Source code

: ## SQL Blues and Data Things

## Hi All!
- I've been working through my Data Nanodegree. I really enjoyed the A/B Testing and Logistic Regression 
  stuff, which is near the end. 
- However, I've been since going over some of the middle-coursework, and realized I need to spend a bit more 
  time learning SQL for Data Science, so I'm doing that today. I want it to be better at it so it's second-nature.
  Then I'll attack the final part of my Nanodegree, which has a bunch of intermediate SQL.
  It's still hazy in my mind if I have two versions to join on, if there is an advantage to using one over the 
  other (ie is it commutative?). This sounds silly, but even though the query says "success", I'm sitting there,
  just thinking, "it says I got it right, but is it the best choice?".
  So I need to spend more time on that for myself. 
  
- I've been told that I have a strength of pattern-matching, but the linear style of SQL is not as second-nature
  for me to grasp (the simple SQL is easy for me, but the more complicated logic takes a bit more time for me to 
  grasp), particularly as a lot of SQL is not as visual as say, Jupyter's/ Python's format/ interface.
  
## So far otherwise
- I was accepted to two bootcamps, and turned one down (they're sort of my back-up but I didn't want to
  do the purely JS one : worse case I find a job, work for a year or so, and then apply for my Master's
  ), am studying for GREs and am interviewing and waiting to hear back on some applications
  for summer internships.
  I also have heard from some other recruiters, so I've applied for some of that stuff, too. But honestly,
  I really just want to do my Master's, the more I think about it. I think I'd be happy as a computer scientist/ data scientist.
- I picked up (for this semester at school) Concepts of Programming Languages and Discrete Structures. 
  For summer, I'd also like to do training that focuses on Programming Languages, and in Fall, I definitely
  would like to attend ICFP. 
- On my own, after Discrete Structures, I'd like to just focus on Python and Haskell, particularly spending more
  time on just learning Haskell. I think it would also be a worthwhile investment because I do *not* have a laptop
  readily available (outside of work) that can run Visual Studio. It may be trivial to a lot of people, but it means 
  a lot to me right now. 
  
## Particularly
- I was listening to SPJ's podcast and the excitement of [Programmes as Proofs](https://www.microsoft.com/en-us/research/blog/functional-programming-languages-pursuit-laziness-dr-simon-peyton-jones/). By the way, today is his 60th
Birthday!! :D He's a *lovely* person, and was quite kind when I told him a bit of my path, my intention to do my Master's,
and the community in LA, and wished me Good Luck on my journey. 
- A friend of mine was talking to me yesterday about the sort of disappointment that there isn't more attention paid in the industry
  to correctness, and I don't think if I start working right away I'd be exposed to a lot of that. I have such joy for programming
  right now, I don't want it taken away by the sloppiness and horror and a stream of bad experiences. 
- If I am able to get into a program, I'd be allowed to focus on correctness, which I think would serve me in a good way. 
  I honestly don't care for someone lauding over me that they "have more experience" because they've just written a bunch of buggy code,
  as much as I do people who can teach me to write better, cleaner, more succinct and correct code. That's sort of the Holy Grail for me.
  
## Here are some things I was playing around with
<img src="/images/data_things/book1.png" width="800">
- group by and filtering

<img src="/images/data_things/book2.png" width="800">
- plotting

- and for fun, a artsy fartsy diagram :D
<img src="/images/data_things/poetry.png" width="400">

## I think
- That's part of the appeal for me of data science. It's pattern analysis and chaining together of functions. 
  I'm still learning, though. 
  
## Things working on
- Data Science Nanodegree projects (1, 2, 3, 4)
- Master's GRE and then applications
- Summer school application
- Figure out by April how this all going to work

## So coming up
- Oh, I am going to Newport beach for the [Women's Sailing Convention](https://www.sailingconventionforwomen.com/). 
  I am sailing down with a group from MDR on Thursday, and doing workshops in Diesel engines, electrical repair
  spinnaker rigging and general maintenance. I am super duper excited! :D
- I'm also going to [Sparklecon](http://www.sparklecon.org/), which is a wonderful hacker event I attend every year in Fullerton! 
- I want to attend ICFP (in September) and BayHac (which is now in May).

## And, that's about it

----

» EXERCISE OBJECTIVE
Copy out the data exactly as it stands, leaving nothing out.

» SOLUTION TO THIS TASK
Source code

: ## SQL Blues and Data Things

## Hi All!
- I've been working through my Data Nanodegree. I really enjoyed the A/B Testing and Logistic Regression 
  stuff, which is near the end. 
- However, I've been since going over some of the middle-coursework, and realized I need to spend a bit more 
  time learning SQL for Data Science, so I'm doing that today. I want it to be better at it so it's second-nature.
  Then I'll attack the final part of my Nanodegree, which has a bunch of intermediate SQL.
  It's still hazy in my mind if I have two versions to join on, if there is an advantage to using one over the 
  other (ie is it commutative?). This sounds silly, but even though the query says "success", I'm sitting there,
  just thinking, "it says I got it right, but is it the best choice?".
  So I need to spend more time on that for myself. 
  
- I've been told that I have a strength of pattern-matching, but the linear style of SQL is not as second-nature
  for me to grasp (the simple SQL is easy for me, but the more complicated logic takes a bit more time for me to 
  grasp), particularly as a lot of SQL is not as visual as say, Jupyter's/ Python's format/ interface.
  
## So far otherwise
- I was accepted to two bootcamps, and turned one down (they're sort of my back-up but I didn't want to
  do the purely JS one : worse case I find a job, work for a year or so, and then apply for my Master's
  ), am studying for GREs and am interviewing and waiting to hear back on some applications
  for summer internships.
  I also have heard from some other recruiters, so I've applied for some of that stuff, too. But honestly,
  I really just want to do my Master's, the more I think about it. I think I'd be happy as a computer scientist/ data scientist.
- I picked up (for this semester at school) Concepts of Programming Languages and Discrete Structures. 
  For summer, I'd also like to do training that focuses on Programming Languages, and in Fall, I definitely
  would like to attend ICFP. 
- On my own, after Discrete Structures, I'd like to just focus on Python and Haskell, particularly spending more
  time on just learning Haskell. I think it would also be a worthwhile investment because I do *not* have a laptop
  readily available (outside of work) that can run Visual Studio. It may be trivial to a lot of people, but it means 
  a lot to me right now. 
  
## Particularly
- I was listening to SPJ's podcast and the excitement of [Programmes as Proofs](https://www.microsoft.com/en-us/research/blog/functional-programming-languages-pursuit-laziness-dr-simon-peyton-jones/). By the way, today is his 60th
Birthday!! :D He's a *lovely* person, and was quite kind when I told him a bit of my path, my intention to do my Master's,
and the community in LA, and wished me Good Luck on my journey. 
- A friend of mine was talking to me yesterday about the sort of disappointment that there isn't more attention paid in the industry
  to correctness, and I don't think if I start working right away I'd be exposed to a lot of that. I have such joy for programming
  right now, I don't want it taken away by the sloppiness and horror and a stream of bad experiences. 
- If I am able to get into a program, I'd be allowed to focus on correctness, which I think would serve me in a good way. 
  I honestly don't care for someone lauding over me that they "have more experience" because they've just written a bunch of buggy code,
  as much as I do people who can teach me to write better, cleaner, more succinct and correct code. That's sort of the Holy Grail for me.
  
## Here are some things I was playing around with
<img src="/images/data_things/book1.png" width="800">
- group by and filtering

<img src="/images/data_things/book2.png" width="800">
- plotting

- and for fun, a artsy fartsy diagram :D
<img src="/images/data_things/poetry.png" width="400">

## I think
- That's part of the appeal for me of data science. It's pattern analysis and chaining together of functions. 
  I'm still learning, though. 
  
## Things working on
- Data Science Nanodegree projects (1, 2, 3, 4)
- Master's GRE and then applications
- Summer school application
- Figure out by April how this all going to work

## So coming up
- Oh, I am going to Newport beach for the [Women's Sailing Convention](https://www.sailingconventionforwomen.com/). 
  I am sailing down with a group from MDR on Thursday, and doing workshops in Diesel engines, electrical repair
  spinnaker rigging and general maintenance. I am super duper excited! :D
- I'm also going to [Sparklecon](http://www.sparklecon.org/), which is a wonderful hacker event I attend every year in Fullerton! 
- I want to attend ICFP (in September) and BayHac (which is now in May).

## And, that's about it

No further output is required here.